_DIRECTIONS FOR THIS TASK_
Each line of the data should be given again exactly.

_SOURCE DATA_
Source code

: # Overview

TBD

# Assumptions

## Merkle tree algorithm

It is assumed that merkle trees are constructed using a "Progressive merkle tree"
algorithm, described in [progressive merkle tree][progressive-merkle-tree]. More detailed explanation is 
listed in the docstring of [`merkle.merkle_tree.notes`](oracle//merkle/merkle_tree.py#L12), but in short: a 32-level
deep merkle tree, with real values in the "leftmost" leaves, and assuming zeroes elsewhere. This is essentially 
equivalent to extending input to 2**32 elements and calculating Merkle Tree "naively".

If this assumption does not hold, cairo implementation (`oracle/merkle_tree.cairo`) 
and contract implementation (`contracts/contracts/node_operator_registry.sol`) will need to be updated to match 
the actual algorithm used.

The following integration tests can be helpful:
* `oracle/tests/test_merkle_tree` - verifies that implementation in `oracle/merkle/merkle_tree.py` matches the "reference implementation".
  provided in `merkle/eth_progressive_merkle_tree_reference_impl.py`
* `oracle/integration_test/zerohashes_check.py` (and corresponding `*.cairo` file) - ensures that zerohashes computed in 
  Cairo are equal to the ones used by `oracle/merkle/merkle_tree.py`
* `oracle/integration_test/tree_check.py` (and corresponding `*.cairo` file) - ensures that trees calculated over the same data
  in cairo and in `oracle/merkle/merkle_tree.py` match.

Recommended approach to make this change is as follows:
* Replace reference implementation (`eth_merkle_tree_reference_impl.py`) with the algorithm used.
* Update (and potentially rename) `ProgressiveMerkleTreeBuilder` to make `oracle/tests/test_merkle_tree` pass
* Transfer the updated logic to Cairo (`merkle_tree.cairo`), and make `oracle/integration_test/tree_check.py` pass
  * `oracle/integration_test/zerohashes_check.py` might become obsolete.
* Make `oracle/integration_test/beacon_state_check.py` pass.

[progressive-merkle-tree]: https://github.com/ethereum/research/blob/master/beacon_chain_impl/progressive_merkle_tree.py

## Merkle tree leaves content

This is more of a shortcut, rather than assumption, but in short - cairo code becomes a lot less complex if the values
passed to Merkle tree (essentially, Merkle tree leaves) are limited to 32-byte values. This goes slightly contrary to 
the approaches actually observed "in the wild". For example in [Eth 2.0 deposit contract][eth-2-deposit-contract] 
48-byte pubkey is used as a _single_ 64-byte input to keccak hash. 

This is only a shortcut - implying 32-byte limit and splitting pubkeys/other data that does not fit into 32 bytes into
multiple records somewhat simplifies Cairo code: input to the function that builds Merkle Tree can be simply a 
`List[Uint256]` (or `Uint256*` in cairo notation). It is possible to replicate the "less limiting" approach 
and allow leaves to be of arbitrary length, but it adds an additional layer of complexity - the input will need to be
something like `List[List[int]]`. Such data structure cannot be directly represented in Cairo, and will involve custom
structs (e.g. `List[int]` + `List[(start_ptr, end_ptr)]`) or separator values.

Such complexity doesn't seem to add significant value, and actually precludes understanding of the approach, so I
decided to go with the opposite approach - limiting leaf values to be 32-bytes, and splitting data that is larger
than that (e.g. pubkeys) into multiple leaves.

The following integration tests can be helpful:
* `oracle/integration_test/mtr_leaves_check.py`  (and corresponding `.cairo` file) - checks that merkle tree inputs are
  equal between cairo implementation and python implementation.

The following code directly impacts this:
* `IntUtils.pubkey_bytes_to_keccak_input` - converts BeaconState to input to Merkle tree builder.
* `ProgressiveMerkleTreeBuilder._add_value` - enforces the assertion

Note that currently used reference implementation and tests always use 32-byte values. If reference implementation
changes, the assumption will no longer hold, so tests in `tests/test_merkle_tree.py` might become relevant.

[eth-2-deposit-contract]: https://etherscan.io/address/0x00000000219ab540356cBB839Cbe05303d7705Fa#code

_REPLY_
Source code

: # Overview

TBD

# Assumptions

## Merkle tree algorithm

It is assumed that merkle trees are constructed using a "Progressive merkle tree"
algorithm, described in [progressive merkle tree][progressive-merkle-tree]. More detailed explanation is 
listed in the docstring of [`merkle.merkle_tree.notes`](oracle//merkle/merkle_tree.py#L12), but in short: a 32-level
deep merkle tree, with real values in the "leftmost" leaves, and assuming zeroes elsewhere. This is essentially 
equivalent to extending input to 2**32 elements and calculating Merkle Tree "naively".

If this assumption does not hold, cairo implementation (`oracle/merkle_tree.cairo`) 
and contract implementation (`contracts/contracts/node_operator_registry.sol`) will need to be updated to match 
the actual algorithm used.

The following integration tests can be helpful:
* `oracle/tests/test_merkle_tree` - verifies that implementation in `oracle/merkle/merkle_tree.py` matches the "reference implementation".
  provided in `merkle/eth_progressive_merkle_tree_reference_impl.py`
* `oracle/integration_test/zerohashes_check.py` (and corresponding `*.cairo` file) - ensures that zerohashes computed in 
  Cairo are equal to the ones used by `oracle/merkle/merkle_tree.py`
* `oracle/integration_test/tree_check.py` (and corresponding `*.cairo` file) - ensures that trees calculated over the same data
  in cairo and in `oracle/merkle/merkle_tree.py` match.

Recommended approach to make this change is as follows:
* Replace reference implementation (`eth_merkle_tree_reference_impl.py`) with the algorithm used.
* Update (and potentially rename) `ProgressiveMerkleTreeBuilder` to make `oracle/tests/test_merkle_tree` pass
* Transfer the updated logic to Cairo (`merkle_tree.cairo`), and make `oracle/integration_test/tree_check.py` pass
  * `oracle/integration_test/zerohashes_check.py` might become obsolete.
* Make `oracle/integration_test/beacon_state_check.py` pass.

[progressive-merkle-tree]: https://github.com/ethereum/research/blob/master/beacon_chain_impl/progressive_merkle_tree.py

## Merkle tree leaves content

This is more of a shortcut, rather than assumption, but in short - cairo code becomes a lot less complex if the values
passed to Merkle tree (essentially, Merkle tree leaves) are limited to 32-byte values. This goes slightly contrary to 
the approaches actually observed "in the wild". For example in [Eth 2.0 deposit contract][eth-2-deposit-contract] 
48-byte pubkey is used as a _single_ 64-byte input to keccak hash. 

This is only a shortcut - implying 32-byte limit and splitting pubkeys/other data that does not fit into 32 bytes into
multiple records somewhat simplifies Cairo code: input to the function that builds Merkle Tree can be simply a 
`List[Uint256]` (or `Uint256*` in cairo notation). It is possible to replicate the "less limiting" approach 
and allow leaves to be of arbitrary length, but it adds an additional layer of complexity - the input will need to be
something like `List[List[int]]`. Such data structure cannot be directly represented in Cairo, and will involve custom
structs (e.g. `List[int]` + `List[(start_ptr, end_ptr)]`) or separator values.

Such complexity doesn't seem to add significant value, and actually precludes understanding of the approach, so I
decided to go with the opposite approach - limiting leaf values to be 32-bytes, and splitting data that is larger
than that (e.g. pubkeys) into multiple leaves.

The following integration tests can be helpful:
* `oracle/integration_test/mtr_leaves_check.py`  (and corresponding `.cairo` file) - checks that merkle tree inputs are
  equal between cairo implementation and python implementation.

The following code directly impacts this:
* `IntUtils.pubkey_bytes_to_keccak_input` - converts BeaconState to input to Merkle tree builder.
* `ProgressiveMerkleTreeBuilder._add_value` - enforces the assertion

Note that currently used reference implementation and tests always use 32-byte values. If reference implementation
changes, the assumption will no longer hold, so tests in `tests/test_merkle_tree.py` might become relevant.

[eth-2-deposit-contract]: https://etherscan.io/address/0x00000000219ab540356cBB839Cbe05303d7705Fa#code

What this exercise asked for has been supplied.